▶ [DESCRIPTION OF THE TASK] Within the listing below, show every line that contains the word "RideForce".

▶ [RECORD EXCERPTS]
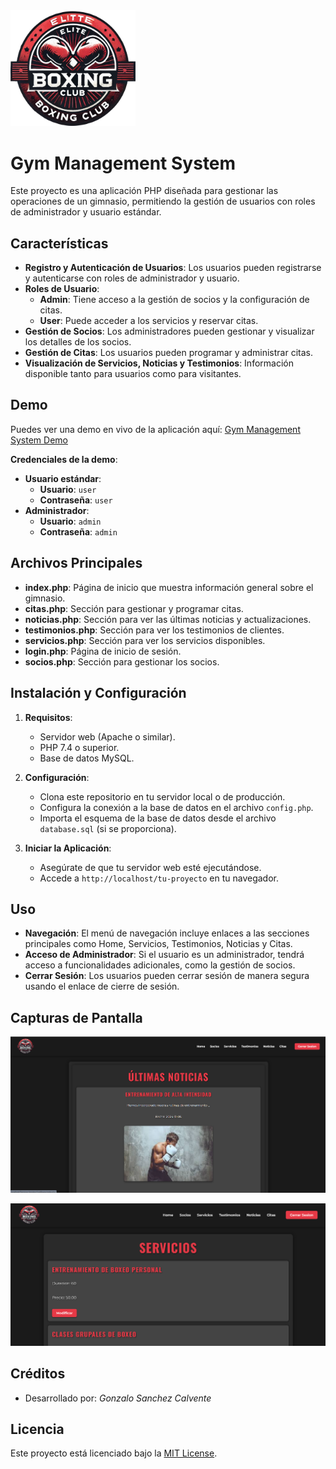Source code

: <img src="img/assets/logo.png" alt="Logo" width="200">


# Gym Management System

Este proyecto es una aplicación PHP diseñada para gestionar las operaciones de un gimnasio, permitiendo la gestión de usuarios con roles de administrador y usuario estándar.

## Características

- **Registro y Autenticación de Usuarios**: Los usuarios pueden registrarse y autenticarse con roles de administrador y usuario.
- **Roles de Usuario**:
  - **Admin**: Tiene acceso a la gestión de socios y la configuración de citas.
  - **User**: Puede acceder a los servicios y reservar citas.
- **Gestión de Socios**: Los administradores pueden gestionar y visualizar los detalles de los socios.
- **Gestión de Citas**: Los usuarios pueden programar y administrar citas.
- **Visualización de Servicios, Noticias y Testimonios**: Información disponible tanto para usuarios como para visitantes.

## Demo

Puedes ver una demo en vivo de la aplicación aquí: [Gym Management System Demo](https://gsanchezcalvente.000.pe/)

**Credenciales de la demo**:
- **Usuario estándar**: 
  - **Usuario**: `user`
  - **Contraseña**: `user`
- **Administrador**: 
  - **Usuario**: `admin`
  - **Contraseña**: `admin`


## Archivos Principales

- **index.php**: Página de inicio que muestra información general sobre el gimnasio.
- **citas.php**: Sección para gestionar y programar citas.
- **noticias.php**: Sección para ver las últimas noticias y actualizaciones.
- **testimonios.php**: Sección para ver los testimonios de clientes.
- **servicios.php**: Sección para ver los servicios disponibles.
- **login.php**: Página de inicio de sesión.
- **socios.php**: Sección para gestionar los socios.
   
## Instalación y Configuración

1. **Requisitos**:
   - Servidor web (Apache o similar).
   - PHP 7.4 o superior.
   - Base de datos MySQL.

2. **Configuración**:
   - Clona este repositorio en tu servidor local o de producción.
   - Configura la conexión a la base de datos en el archivo `config.php`.
   - Importa el esquema de la base de datos desde el archivo `database.sql` (si se proporciona).

3. **Iniciar la Aplicación**:
   - Asegúrate de que tu servidor web esté ejecutándose.
   - Accede a `http://localhost/tu-proyecto` en tu navegador.

## Uso

- **Navegación**: El menú de navegación incluye enlaces a las secciones principales como Home, Servicios, Testimonios, Noticias y Citas.
- **Acceso de Administrador**: Si el usuario es un administrador, tendrá acceso a funcionalidades adicionales, como la gestión de socios.
- **Cerrar Sesión**: Los usuarios pueden cerrar sesión de manera segura usando el enlace de cierre de sesión.


## Capturas de Pantalla

![alt text](img/assets/github(2).png)

![alt text](img/assets/github.png)

## Créditos

- Desarrollado por: _Gonzalo Sanchez Calvente_

## Licencia

Este proyecto está licenciado bajo la [MIT License](LICENSE).
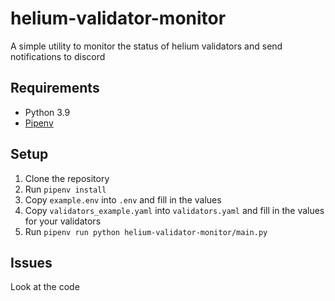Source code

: # helium-validator-monitor

A simple utility to monitor the status of helium validators and send notifications to discord

## Requirements

* Python 3.9
* [Pipenv](https://github.com/pypa/pipenv)

## Setup

1. Clone the repository
2. Run `pipenv install`
3. Copy `example.env` into `.env` and fill in the values
4. Copy `validators_example.yaml` into `validators.yaml` and fill in the values for your validators
5. Run `pipenv run python helium-validator-monitor/main.py`

## Issues

Look at the code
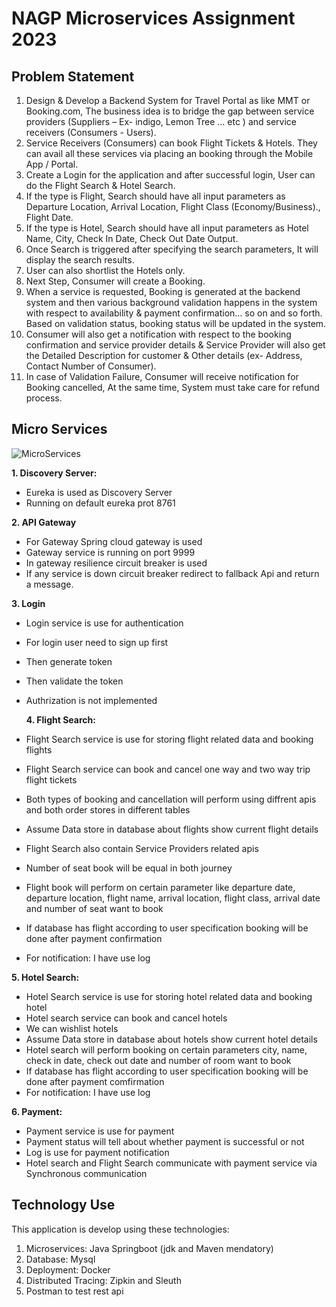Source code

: # **NAGP Microservices Assignment 2023**

## **Problem Statement**

1. Design & Develop a Backend System for Travel Portal as like MMT or Booking.com, The business
   idea is to bridge the gap between service providers (Suppliers – Ex- indigo, Lemon Tree … etc ) and service receivers (Consumers - Users).
2. Service Receivers (Consumers) can book Flight Tickets & Hotels. They can avail all these
   services via placing an booking through the Mobile App / Portal.
3. Create a Login for the application and after successful login, User can do the Flight
   Search & Hotel Search.
4. If the type is Flight, Search should have all input parameters as Departure Location,
   Arrival Location, Flight Class (Economy/Business)., Flight Date.
5. If the type is Hotel, Search should have all input parameters as Hotel Name, City,
   Check In Date, Check Out Date Output.
6. Once Search is triggered after specifying the search parameters, It will display the
   search results.
7. User can also shortlist the Hotels only.
8. Next Step, Consumer will create a Booking.
9. When a service is requested, Booking is generated at the backend system and then various
   background validation happens in the system with respect to availability & payment
   confirmation… so on and so forth. Based on validation status, booking status will be
   updated in the system.
10. Consumer will also get a notification with respect to the booking confirmation and service
    provider details & Service Provider will also get the Detailed Description for customer &
    Other details (ex- Address, Contact Number of Consumer).
11. In case of Validation Failure, Consumer will receive notification for Booking cancelled, At
    the same time, System must take care for refund process.

## **Micro Services**

![MicroServices](Images/microservice.png)

**1. Discovery Server:**

- Eureka is used as Discovery Server
- Running on default eureka prot 8761

**2. API Gateway**

- For Gateway Spring cloud gateway is used
- Gateway service is running on port 9999
- In gateway resilience circuit breaker is used
- If any service is down circuit breaker redirect to fallback Api and return a message.

**3. Login**

- Login service is use for authentication
- For login user need to sign up first
- Then generate token
- Then validate the token
- Authrization is not implemented

  **4. Flight Search:**

- Flight Search service is use for storing flight related data and booking flights
- Flight Search service can book and cancel one way and two way trip flight tickets
- Both types of booking and cancellation will perform using diffrent apis and both order stores in different tables
- Assume Data store in database about flights show current flight details
- Flight Search also contain Service Providers related apis
- Number of seat book will be equal in both journey
- Flight book will perform on certain parameter like departure date, departure location, flight name, arrival location, flight class, arrival date and number of seat want to book
- If database has flight according to user specification booking will be done after payment confirmation
- For notification: I have use log

**5. Hotel Search:**

- Hotel Search service is use for storing hotel related data and booking hotel
- Hotel search service can book and cancel hotels
- We can wishlist hotels
- Assume Data store in database about hotels show current hotel details
- Hotel search will perform booking on certain parameters city, name, check in date, check out date and number of room want to book
- If database has flight according to user specification booking will be done after payment comfirmation
- For notification: I have use log

**6. Payment:**

- Payment service is use for payment
- Payment status will tell about whether payment is successful or not
- Log is use for payment notification
- Hotel search and Flight Search communicate with payment service via Synchronous communication

## Technology Use

This application is develop using these technologies:

1. Microservices: Java Springboot (jdk and Maven mendatory)
2. Database: Mysql
3. Deployment: Docker
4. Distributed Tracing: Zipkin and Sleuth
5. Postman to test rest api

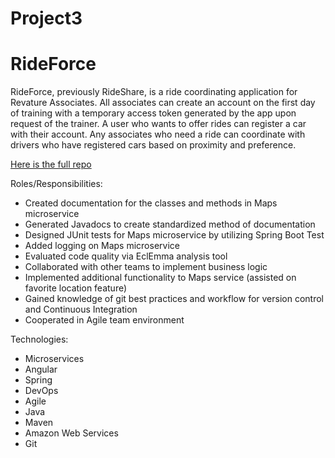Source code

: # Project3

# RideForce

RideForce, previously RideShare, is a ride coordinating application for Revature Associates. All associates can create an account on the first day of training with a temporary access token generated by the app upon request of the trainer. A user who wants to offer rides can register a car with their account. Any associates who need a ride can coordinate with drivers who have registered cars based on proximity and preference.

[Here is the full repo](#)

Roles/Responsibilities:
- Created documentation for the classes and methods in Maps microservice
- Generated Javadocs to create standardized method of documentation
- Designed JUnit tests for Maps microservice by utilizing Spring Boot Test
- Added logging on Maps microservice
- Evaluated code quality via EclEmma analysis tool
- Collaborated with other teams to implement business logic
- Implemented additional functionality to Maps service (assisted on favorite location feature)
- Gained knowledge of git best practices and workflow for version control and Continuous Integration
- Cooperated in Agile team environment

Technologies:
- Microservices
- Angular
- Spring
- DevOps
- Agile
- Java
- Maven
- Amazon Web Services
- Git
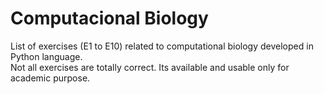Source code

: # Computacional Biology
List of exercises (E1 to E10) related to computational biology developed in Python language.
<br/>
Not all exercises are totally correct. Its available and usable only for academic purpose.
<br/>
<br/>
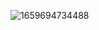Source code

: 
![1659694734488](https://github.com/CodeDoor-Interview/.github/assets/42976809/4fcb6f6c-aecc-4ea9-86e2-f7e0d5159773?raw=true)
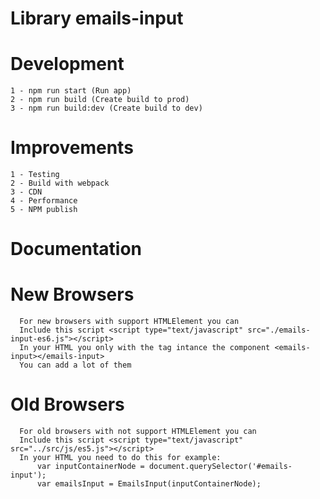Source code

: # Library emails-input

# Development

    1 - npm run start (Run app)
    2 - npm run build (Create build to prod)
    3 - npm run build:dev (Create build to dev)
   
 # Improvements

    1 - Testing
    2 - Build with webpack
    3 - CDN
    4 - Performance
    5 - NPM publish
    
    
 # Documentation
 
 # New Browsers
 
      For new browsers with support HTMLElement you can
      Include this script <script type="text/javascript" src="./emails-input-es6.js"></script>
      In your HTML you only with the tag intance the component <emails-input></emails-input>
      You can add a lot of them
  
 # Old Browsers
      
      For old browsers with not support HTMLElement you can
      Include this script <script type="text/javascript" src="../src/js/es5.js"></script>
      In your HTML you need to do this for example:
          var inputContainerNode = document.querySelector('#emails-input');
          var emailsInput = EmailsInput(inputContainerNode);
      
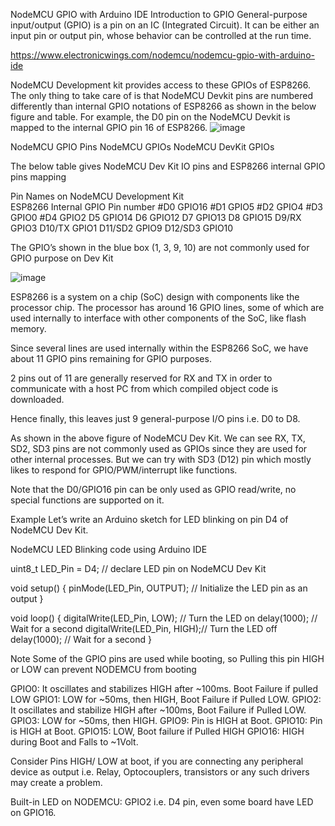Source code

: NodeMCU GPIO with Arduino IDE
Introduction to GPIO
General-purpose input/output (GPIO) is a pin on an IC (Integrated Circuit). It can be either an input pin or output pin, whose behavior can be controlled at the run time.

https://www.electronicwings.com/nodemcu/nodemcu-gpio-with-arduino-ide

NodeMCU Development kit provides access to these GPIOs of ESP8266. The only thing to take care of is that NodeMCU Devkit pins are numbered differently than internal GPIO notations of ESP8266 as shown in the below figure and table. For example, the D0 pin on the NodeMCU Devkit is mapped to the internal GPIO pin 16 of ESP8266.
![image](https://user-images.githubusercontent.com/33327295/235571427-d0fee06f-433b-4390-83cc-3b82a8832613.png)

 

NodeMCU GPIO Pins
NodeMCU GPIOs
NodeMCU DevKit GPIOs
 

The below table gives NodeMCU Dev Kit IO pins and ESP8266 internal GPIO pins mapping

Pin Names on NodeMCU Development Kit	
ESP8266 Internal GPIO Pin number
	#D0		GPIO16
	#D1		GPIO5
	#D2		GPIO4
	#D3		GPIO0
	#D4		GPIO2
	D5		GPIO14
	D6		GPIO12
	D7		GPIO13
	D8		GPIO15
	D9/RX		GPIO3
	D10/TX		GPIO1
	D11/SD2		GPIO9
	D12/SD3		GPIO10
 

The GPIO’s shown in the blue box (1, 3, 9, 10) are not commonly used for GPIO purpose on Dev Kit

![image](https://user-images.githubusercontent.com/33327295/235572737-01644829-d7a7-48de-ab22-866d3d56d217.png)


ESP8266 is a system on a chip (SoC) design with components like the processor chip. The processor has around 16 GPIO lines, some of which are used internally to interface with other components of the SoC, like flash memory.

Since several lines are used internally within the ESP8266 SoC, we have about 11 GPIO pins remaining for GPIO purposes.

2 pins out of 11 are generally reserved for RX and TX in order to communicate with a host PC from which compiled object code is downloaded.

Hence finally, this leaves just 9 general-purpose I/O pins i.e. D0 to D8.

As shown in the above figure of NodeMCU Dev Kit. We can see RX, TX, SD2, SD3 pins are not commonly used as GPIOs since they are used for other internal processes. But we can try with SD3 (D12) pin which mostly likes to respond for GPIO/PWM/interrupt like functions.

Note that the D0/GPIO16 pin can be only used as GPIO read/write, no special functions are supported on it.

 

Example
Let’s write an Arduino sketch for LED blinking on pin D4 of NodeMCU Dev Kit.

NodeMCU LED Blinking code using Arduino IDE

uint8_t LED_Pin = D4;       // declare LED pin on NodeMCU Dev Kit

void setup() {
	pinMode(LED_Pin, OUTPUT);   // Initialize the LED pin as an output
}

void loop() {
	digitalWrite(LED_Pin, LOW); // Turn the LED on
	delay(1000);                // Wait for a second
	digitalWrite(LED_Pin, HIGH);// Turn the LED off
	delay(1000);                // Wait for a second
}
 

Note
Some of the GPIO pins are used while booting, so Pulling this pin HIGH or LOW can prevent NODEMCU from booting

GPIO0: It oscillates and stabilizes HIGH after ~100ms. Boot Failure if pulled LOW
GPIO1: LOW for ~50ms, then HIGH, Boot Failure if Pulled LOW.
GPIO2: It oscillates and stabilize HIGH after ~100ms, Boot Failure if Pulled LOW.
GPIO3: LOW for ~50ms, then HIGH.
GPIO9: Pin is HIGH at Boot.
GPIO10: Pin is HIGH at Boot.
GPIO15: LOW, Boot failure if Pulled HIGH
GPIO16: HIGH during Boot and Falls to ~1Volt. 
 

Consider Pins HIGH/ LOW at boot, if you are connecting any peripheral device as output i.e. Relay, Optocouplers, transistors or any such drivers may create a problem.

Built-in LED on NODEMCU: GPIO2 i.e. D4 pin, even some board have LED on GPIO16.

▶ [WRITTEN SOLUTION]
# RideForce
RideForce, previously RideShare, is a ride coordinating application for Revature Associates. All associates can create an account on the first day of training with a temporary access token generated by the app upon request of the trainer. A user who wants to offer rides can register a car with their account. Any associates who need a ride can coordinate with drivers who have registered cars based on proximity and preference.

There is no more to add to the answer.